Space technologists support local charity

Tuesday, December 16. 2008
Remote sensing

Anne Milton MP, Mohammad Zubair and Matt Perkins
In the first quarter of the New Year, a SSTL satellite will be launched. This time around it carries more than just a payload, it will contribute to charity.

Surrey Satellite Technology Limited showed that their satellite technology is not only beneficial for longer-term natural disaster monitoring; it also benefits the local community.
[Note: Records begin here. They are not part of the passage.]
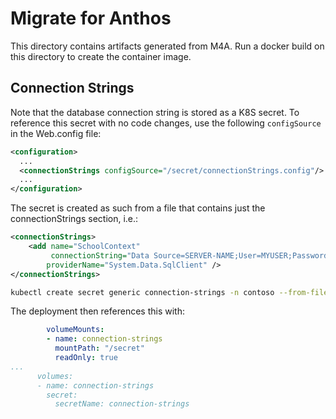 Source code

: # Migrate for Anthos
This directory contains artifacts generated from M4A.
Run a docker build on this directory to create the container image.

## Connection Strings
Note that the database connection string is stored as a K8S secret.  To reference this secret with no code changes, use the following ```configSource``` in the Web.config file:

```xml
<configuration>
  ...
  <connectionStrings configSource="/secret/connectionStrings.config"/>
  ...
</configuration>
```

The secret is created as such from a file that contains just the connectionStrings section, i.e.:

```xml
<connectionStrings>
    <add name="SchoolContext"
         connectionString="Data Source=SERVER-NAME;User=MYUSER;Password=MYPASSWORD;Initial Catalog=ContosoUniversity;"
        providerName="System.Data.SqlClient" />
</connectionStrings>
```

```bash
kubectl create secret generic connection-strings -n contoso --from-file=connectionStrings.config
```

The deployment then references this with:

```yaml
        volumeMounts: 
        - name: connection-strings
          mountPath: "/secret"
          readOnly: true        
...
      volumes:
      - name: connection-strings
        secret:
          secretName: connection-strings
```
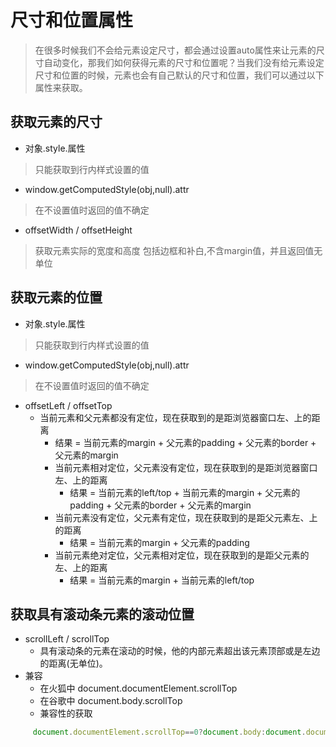 # 尺寸和位置属性
> 在很多时候我们不会给元素设定尺寸，都会通过设置auto属性来让元素的尺寸自动变化，那我们如何获得元素的尺寸和位置呢？当我们没有给元素设定尺寸和位置的时候，元素也会有自己默认的尺寸和位置，我们可以通过以下属性来获取。

## 获取元素的尺寸
- 对象.style.属性
> 只能获取到行内样式设置的值

- window.getComputedStyle(obj,null).attr
> 在不设置值时返回的值不确定

- offsetWidth / offsetHeight
> 获取元素实际的宽度和高度 包括边框和补白,不含margin值，并且返回值无单位

## 获取元素的位置
- 对象.style.属性
> 只能获取到行内样式设置的值

- window.getComputedStyle(obj,null).attr
> 在不设置值时返回的值不确定

- offsetLeft / offsetTop
  - 当前元素和父元素都没有定位，现在获取到的是距浏览器窗口左、上的距离
    - 结果 = 当前元素的margin + 父元素的padding + 父元素的border + 父元素的margin
	- 当前元素相对定位，父元素没有定位，现在获取到的是距浏览器窗口左、上的距离
	  - 结果 = 当前元素的left/top + 当前元素的margin + 父元素的padding + 父元素的border + 父元素的margin
	- 当前元素没有定位，父元素有定位，现在获取到的是距父元素左、上的距离
	  - 结果 = 当前元素的margin + 父元素的padding
	- 当前元素绝对定位，父元素相对定位，现在获取到的是距父元素的左、上的距离
	  - 结果 = 当前元素的margin + 当前元素的left/top

## 获取具有滚动条元素的滚动位置
   - scrollLeft / scrollTop
     - 具有滚动条的元素在滚动的时候，他的内部元素超出该元素顶部或是左边的距离(无单位)。
   - 兼容
     - 在火狐中 document.documentElement.scrollTop
     - 在谷歌中 document.body.scrollTop
     - 兼容性的获取
```javascript
     document.documentElement.scrollTop==0?document.body:document.documentElement
```
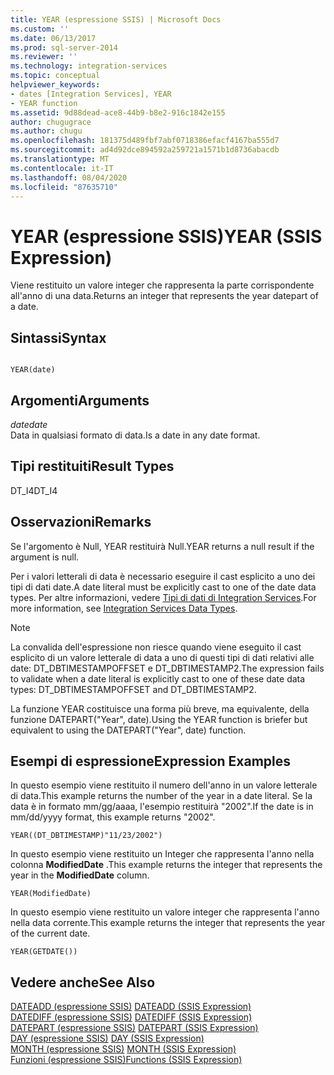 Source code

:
 ```yaml
---
title: YEAR (espressione SSIS) | Microsoft Docs
ms.custom: ''
ms.date: 06/13/2017
ms.prod: sql-server-2014
ms.reviewer: ''
ms.technology: integration-services
ms.topic: conceptual
helpviewer_keywords:
- dates [Integration Services], YEAR
- YEAR function
ms.assetid: 9d88dead-ace8-44b9-b8e2-916c1842e155
author: chugugrace
ms.author: chugu
ms.openlocfilehash: 181375d489fbf7abf0718386efacf4167ba555d7
ms.sourcegitcommit: ad4d92dce894592a259721a1571b1d8736abacdb
ms.translationtype: MT
ms.contentlocale: it-IT
ms.lasthandoff: 08/04/2020
ms.locfileid: "87635710"
---
```

# <a name="year-ssis-expression"></a><span data-ttu-id="afe7b-102">YEAR (espressione SSIS)</span><span class="sxs-lookup"><span data-stu-id="afe7b-102">YEAR (SSIS Expression)</span></span>
  <span data-ttu-id="afe7b-103">Viene restituito un valore integer che rappresenta la parte corrispondente all'anno di una data.</span><span class="sxs-lookup"><span data-stu-id="afe7b-103">Returns an integer that represents the year datepart of a date.</span></span>  
  
## <a name="syntax"></a><span data-ttu-id="afe7b-104">Sintassi</span><span class="sxs-lookup"><span data-stu-id="afe7b-104">Syntax</span></span>  
  
```  
  
YEAR(date)  
```  
  
## <a name="arguments"></a><span data-ttu-id="afe7b-105">Argomenti</span><span class="sxs-lookup"><span data-stu-id="afe7b-105">Arguments</span></span>  
 <span data-ttu-id="afe7b-106">*date*</span><span class="sxs-lookup"><span data-stu-id="afe7b-106">*date*</span></span>  
 <span data-ttu-id="afe7b-107">Data in qualsiasi formato di data.</span><span class="sxs-lookup"><span data-stu-id="afe7b-107">Is a date in any date format.</span></span>  
  
## <a name="result-types"></a><span data-ttu-id="afe7b-108">Tipi restituiti</span><span class="sxs-lookup"><span data-stu-id="afe7b-108">Result Types</span></span>  
 <span data-ttu-id="afe7b-109">DT_I4</span><span class="sxs-lookup"><span data-stu-id="afe7b-109">DT_I4</span></span>  
  
## <a name="remarks"></a><span data-ttu-id="afe7b-110">Osservazioni</span><span class="sxs-lookup"><span data-stu-id="afe7b-110">Remarks</span></span>  
 <span data-ttu-id="afe7b-111">Se l'argomento è Null, YEAR restituirà Null.</span><span class="sxs-lookup"><span data-stu-id="afe7b-111">YEAR returns a null result if the argument is null.</span></span>  
  
 <span data-ttu-id="afe7b-112">Per i valori letterali di data è necessario eseguire il cast esplicito a uno dei tipi di dati date.</span><span class="sxs-lookup"><span data-stu-id="afe7b-112">A date literal must be explicitly cast to one of the date data types.</span></span> <span data-ttu-id="afe7b-113">Per altre informazioni, vedere [Tipi di dati di Integration Services](../data-flow/integration-services-data-types.md).</span><span class="sxs-lookup"><span data-stu-id="afe7b-113">For more information, see [Integration Services Data Types](../data-flow/integration-services-data-types.md).</span></span>  
  
> [!NOTE]  
>  <span data-ttu-id="afe7b-114">La convalida dell'espressione non riesce quando viene eseguito il cast esplicito di un valore letterale di data a uno di questi tipi di dati relativi alle date: DT_DBTIMESTAMPOFFSET e DT_DBTIMESTAMP2.</span><span class="sxs-lookup"><span data-stu-id="afe7b-114">The expression fails to validate when a date literal is explicitly cast to one of these date data types: DT_DBTIMESTAMPOFFSET and DT_DBTIMESTAMP2.</span></span>  
  
 <span data-ttu-id="afe7b-115">La funzione YEAR costituisce una forma più breve, ma equivalente, della funzione DATEPART("Year", date).</span><span class="sxs-lookup"><span data-stu-id="afe7b-115">Using the YEAR function is briefer but equivalent to using the DATEPART("Year", date) function.</span></span>  
  
## <a name="expression-examples"></a><span data-ttu-id="afe7b-116">Esempi di espressione</span><span class="sxs-lookup"><span data-stu-id="afe7b-116">Expression Examples</span></span>  
 <span data-ttu-id="afe7b-117">In questo esempio viene restituito il numero dell'anno in un valore letterale di data.</span><span class="sxs-lookup"><span data-stu-id="afe7b-117">This example returns the number of the year in a date literal.</span></span> <span data-ttu-id="afe7b-118">Se la data è in formato mm/gg/aaaa, l'esempio restituirà "2002".</span><span class="sxs-lookup"><span data-stu-id="afe7b-118">If the date is in mm/dd/yyyy format, this example returns "2002".</span></span>  
  
```  
YEAR((DT_DBTIMESTAMP)"11/23/2002")  
```  
  
 <span data-ttu-id="afe7b-119">In questo esempio viene restituito un Integer che rappresenta l'anno nella colonna **ModifiedDate** .</span><span class="sxs-lookup"><span data-stu-id="afe7b-119">This example returns the integer that represents the year in the **ModifiedDate** column.</span></span>  
  
```  
YEAR(ModifiedDate)  
```  
  
 <span data-ttu-id="afe7b-120">In questo esempio viene restituito un valore integer che rappresenta l'anno nella data corrente.</span><span class="sxs-lookup"><span data-stu-id="afe7b-120">This example returns the integer that represents the year of the current date.</span></span>  
  
```  
YEAR(GETDATE())  
```  
  
## <a name="see-also"></a><span data-ttu-id="afe7b-121">Vedere anche</span><span class="sxs-lookup"><span data-stu-id="afe7b-121">See Also</span></span>  
 <span data-ttu-id="afe7b-122">[DATEADD &#40;espressione SSIS&#41;](dateadd-ssis-expression.md) </span><span class="sxs-lookup"><span data-stu-id="afe7b-122">[DATEADD &#40;SSIS Expression&#41;](dateadd-ssis-expression.md) </span></span>  
 <span data-ttu-id="afe7b-123">[DATEDIFF &#40;espressione SSIS&#41;](datediff-ssis-expression.md) </span><span class="sxs-lookup"><span data-stu-id="afe7b-123">[DATEDIFF &#40;SSIS Expression&#41;](datediff-ssis-expression.md) </span></span>  
 <span data-ttu-id="afe7b-124">[DATEPART &#40;espressione SSIS&#41;](datepart-ssis-expression.md) </span><span class="sxs-lookup"><span data-stu-id="afe7b-124">[DATEPART &#40;SSIS Expression&#41;](datepart-ssis-expression.md) </span></span>  
 <span data-ttu-id="afe7b-125">[DAY &#40;espressione SSIS&#41;](day-ssis-expression.md) </span><span class="sxs-lookup"><span data-stu-id="afe7b-125">[DAY &#40;SSIS Expression&#41;](day-ssis-expression.md) </span></span>  
 <span data-ttu-id="afe7b-126">[MONTH &#40;espressione SSIS&#41;](month-ssis-expression.md) </span><span class="sxs-lookup"><span data-stu-id="afe7b-126">[MONTH &#40;SSIS Expression&#41;](month-ssis-expression.md) </span></span>  
 [<span data-ttu-id="afe7b-127">Funzioni &#40;espressione SSIS&#41;</span><span class="sxs-lookup"><span data-stu-id="afe7b-127">Functions &#40;SSIS Expression&#41;</span></span>](functions-ssis-expression.md)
When the new Surrey built UKDMC-2 satellite joins a group of six SSTL satellites in March in order to monitor and record natural disasters such as tsunamis, earth quakes, volcanic activity and flooding, it will also be carrying a message of benevolence.
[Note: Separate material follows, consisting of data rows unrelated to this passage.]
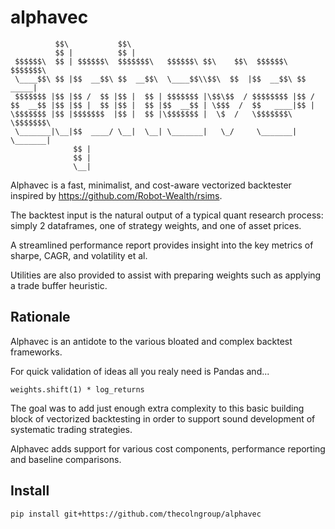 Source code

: # alphavec

```
          $$\           $$\                                               
          $$ |          $$ |                                              
 $$$$$$\  $$ | $$$$$$\  $$$$$$$\   $$$$$$\ $$\    $$\  $$$$$$\   $$$$$$$\ 
 \____$$\ $$ |$$  __$$\ $$  __$$\  \____$$\\$$\  $$  |$$  __$$\ $$  _____|
 $$$$$$$ |$$ |$$ /  $$ |$$ |  $$ | $$$$$$$ |\$$\$$  / $$$$$$$$ |$$ /      
$$  __$$ |$$ |$$ |  $$ |$$ |  $$ |$$  __$$ | \$$$  /  $$   ____|$$ |      
\$$$$$$$ |$$ |$$$$$$$  |$$ |  $$ |\$$$$$$$ |  \$  /   \$$$$$$$\ \$$$$$$$\ 
 \_______|\__|$$  ____/ \__|  \__| \_______|   \_/     \_______| \_______|
              $$ |                                                        
              $$ |                                                        
              \__|                                                                                                         
```

Alphavec is a fast, minimalist, and cost-aware vectorized backtester inspired by https://github.com/Robot-Wealth/rsims.

The backtest input is the natural output of a typical quant research process: simply 2 dataframes, one of strategy weights, and one of asset prices.

A streamlined performance report provides insight into the key metrics of sharpe, CAGR, and volatility et al.

Utilities are also provided to assist with preparing weights such as applying a trade buffer heuristic.

## Rationale

Alphavec is an antidote to the various bloated and complex backtest frameworks.

For quick validation of ideas all you realy need is Pandas and...

``` weights.shift(1) * log_returns ```

The goal was to add just enough extra complexity to this basic building block of vectorized backtesting in order to support sound development of systematic trading strategies.

Alphavec adds support for various cost components, performance reporting and baseline comparisons.

## Install

``` pip install git+https://github.com/thecolngroup/alphavec ```


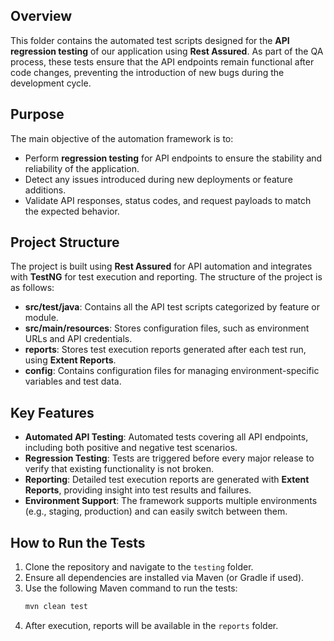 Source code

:## Overview
This folder contains the automated test scripts designed for the **API regression testing** of our application using **Rest Assured**. As part of the QA process, these tests ensure that the API endpoints remain functional after code changes, preventing the introduction of new bugs during the development cycle.

## Purpose
The main objective of the automation framework is to:
- Perform **regression testing** for API endpoints to ensure the stability and reliability of the application.
- Detect any issues introduced during new deployments or feature additions.
- Validate API responses, status codes, and request payloads to match the expected behavior.

## Project Structure
The project is built using **Rest Assured** for API automation and integrates with **TestNG** for test execution and reporting. The structure of the project is as follows:

- **src/test/java**: Contains all the API test scripts categorized by feature or module.
- **src/main/resources**: Stores configuration files, such as environment URLs and API credentials.
- **reports**: Stores test execution reports generated after each test run, using **Extent Reports**.
- **config**: Contains configuration files for managing environment-specific variables and test data.

## Key Features
- **Automated API Testing**: Automated tests covering all API endpoints, including both positive and negative test scenarios.
- **Regression Testing**: Tests are triggered before every major release to verify that existing functionality is not broken.
- **Reporting**: Detailed test execution reports are generated with **Extent Reports**, providing insight into test results and failures.
- **Environment Support**: The framework supports multiple environments (e.g., staging, production) and can easily switch between them.

## How to Run the Tests
1. Clone the repository and navigate to the `testing` folder.
2. Ensure all dependencies are installed via Maven (or Gradle if used).
3. Use the following Maven command to run the tests:
   ```bash
   mvn clean test
   ```
4. After execution, reports will be available in the `reports` folder.
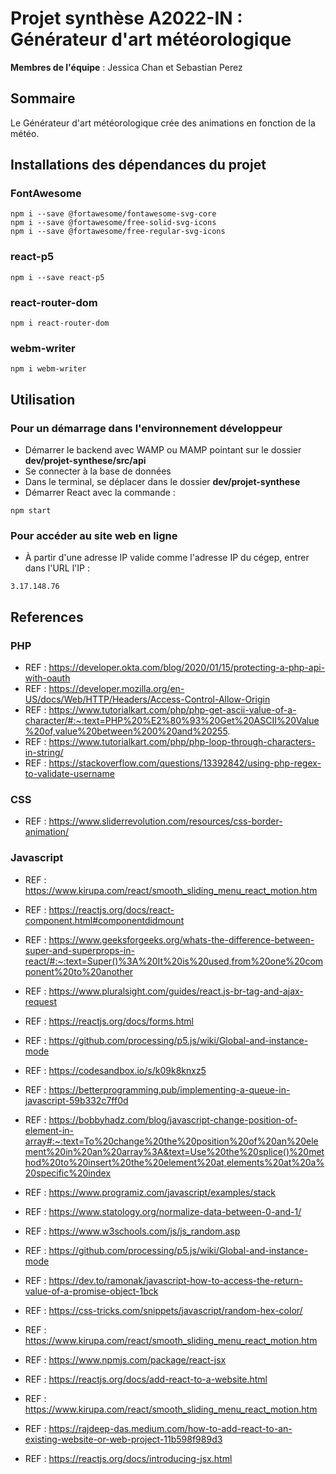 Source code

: # Projet synthèse A2022-IN : Générateur d'art météorologique
__Membres de l'équipe__ : Jessica Chan et Sebastian Perez
## Sommaire 
Le Générateur d'art météorologique crée des animations en fonction de la météo.

## Installations des dépendances du projet
### FontAwesome
```
npm i --save @fortawesome/fontawesome-svg-core
npm i --save @fortawesome/free-solid-svg-icons
npm i --save @fortawesome/free-regular-svg-icons
```
### react-p5
```
npm i --save react-p5
```
### react-router-dom
```
npm i react-router-dom
```
### webm-writer
```
npm i webm-writer
```


## Utilisation 
### Pour un démarrage dans l'environnement développeur
- Démarrer le backend avec WAMP ou MAMP pointant sur le dossier **dev/projet-synthese/src/api**
- Se connecter à la base de données 
- Dans le terminal, se déplacer dans le dossier **dev/projet-synthese** 
- Démarrer React avec la commande : 
```
npm start
```
### Pour accéder au site web en ligne 
- À partir d'une adresse IP valide comme l'adresse IP du cégep, entrer dans l'URL l'IP :
```
3.17.148.76
```

## References
### PHP
- REF : https://developer.okta.com/blog/2020/01/15/protecting-a-php-api-with-oauth
- REF : https://developer.mozilla.org/en-US/docs/Web/HTTP/Headers/Access-Control-Allow-Origin
- REF : https://www.tutorialkart.com/php/php-get-ascii-value-of-a-character/#:~:text=PHP%20%E2%80%93%20Get%20ASCII%20Value%20of,value%20between%200%20and%20255.
- REF : https://www.tutorialkart.com/php/php-loop-through-characters-in-string/
- REF : https://stackoverflow.com/questions/13392842/using-php-regex-to-validate-username
### CSS
- REF : https://www.sliderrevolution.com/resources/css-border-animation/ 
### Javascript
- REF : https://www.kirupa.com/react/smooth_sliding_menu_react_motion.htm 
- REF : https://reactjs.org/docs/react-component.html#componentdidmount
- REF : https://www.geeksforgeeks.org/whats-the-difference-between-super-and-superprops-in-react/#:~:text=Super()%3A%20It%20is%20used,from%20one%20component%20to%20another
- REF : https://www.pluralsight.com/guides/react.js-br-tag-and-ajax-request
- REF : https://reactjs.org/docs/forms.html
- REF : https://github.com/processing/p5.js/wiki/Global-and-instance-mode
- REF : https://codesandbox.io/s/k09k8knxz5
- REF : https://betterprogramming.pub/implementing-a-queue-in-javascript-59b332c7ff0d
 
- REF : https://bobbyhadz.com/blog/javascript-change-position-of-element-in-array#:~:text=To%20change%20the%20position%20of%20an%20element%20in%20an%20array%3A&text=Use%20the%20splice()%20method%20to%20insert%20the%20element%20at,elements%20at%20a%20specific%20index
- REF : https://www.programiz.com/javascript/examples/stack
- REF : https://www.statology.org/normalize-data-between-0-and-1/
- REF : https://www.w3schools.com/js/js_random.asp
- REF : https://github.com/processing/p5.js/wiki/Global-and-instance-mode
- REF : https://dev.to/ramonak/javascript-how-to-access-the-return-value-of-a-promise-object-1bck
- REF : https://css-tricks.com/snippets/javascript/random-hex-color/
- REF : https://www.kirupa.com/react/smooth_sliding_menu_react_motion.htm
- REF : https://www.npmjs.com/package/react-jsx
- REF : https://reactjs.org/docs/add-react-to-a-website.html
- REF : https://www.kirupa.com/react/smooth_sliding_menu_react_motion.htm
- REF : https://rajdeep-das.medium.com/how-to-add-react-to-an-existing-website-or-web-project-11b598f989d3
- REF : https://reactjs.org/docs/introducing-jsx.html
Whilst building the spacecraft that is worth more than £5million, Dr Matt Perkins, Chief Executive of SSTL, came up with the idea of running a competition which would benefit a local charity. The winner of the competition would have the once in a lifetime opportunity to have their name or company logo printed alongside the satellite.

Galaxy Cars, a mini-cab company from Woking, won the competition by donating £8000 to Phyllis Tuckwell, a dedicated Hospice in Farnham that provides care to more than 100 people every day. Phyllis Tuckwell will also have their name printed on the space capsule.

Dr Perkins explained that he wanted to help the local community as SSTL’s work has a certain reach, which could be capitalised to promote charitable projects:
I was touched by what I heard about Phyllis Tuckwell and so we took the opportunity to raise funds for them and put their name into space

Sarah Brocklebank, Chief Executive of Phyllis Tuckwell Hospice, said:
I was delighted with the contribution and the opportunity of having the charity name floating in orbit.

Mohammad Zubair, owner of Galaxy Cars, stated:
We think this is a great opportunity to put something back into the community.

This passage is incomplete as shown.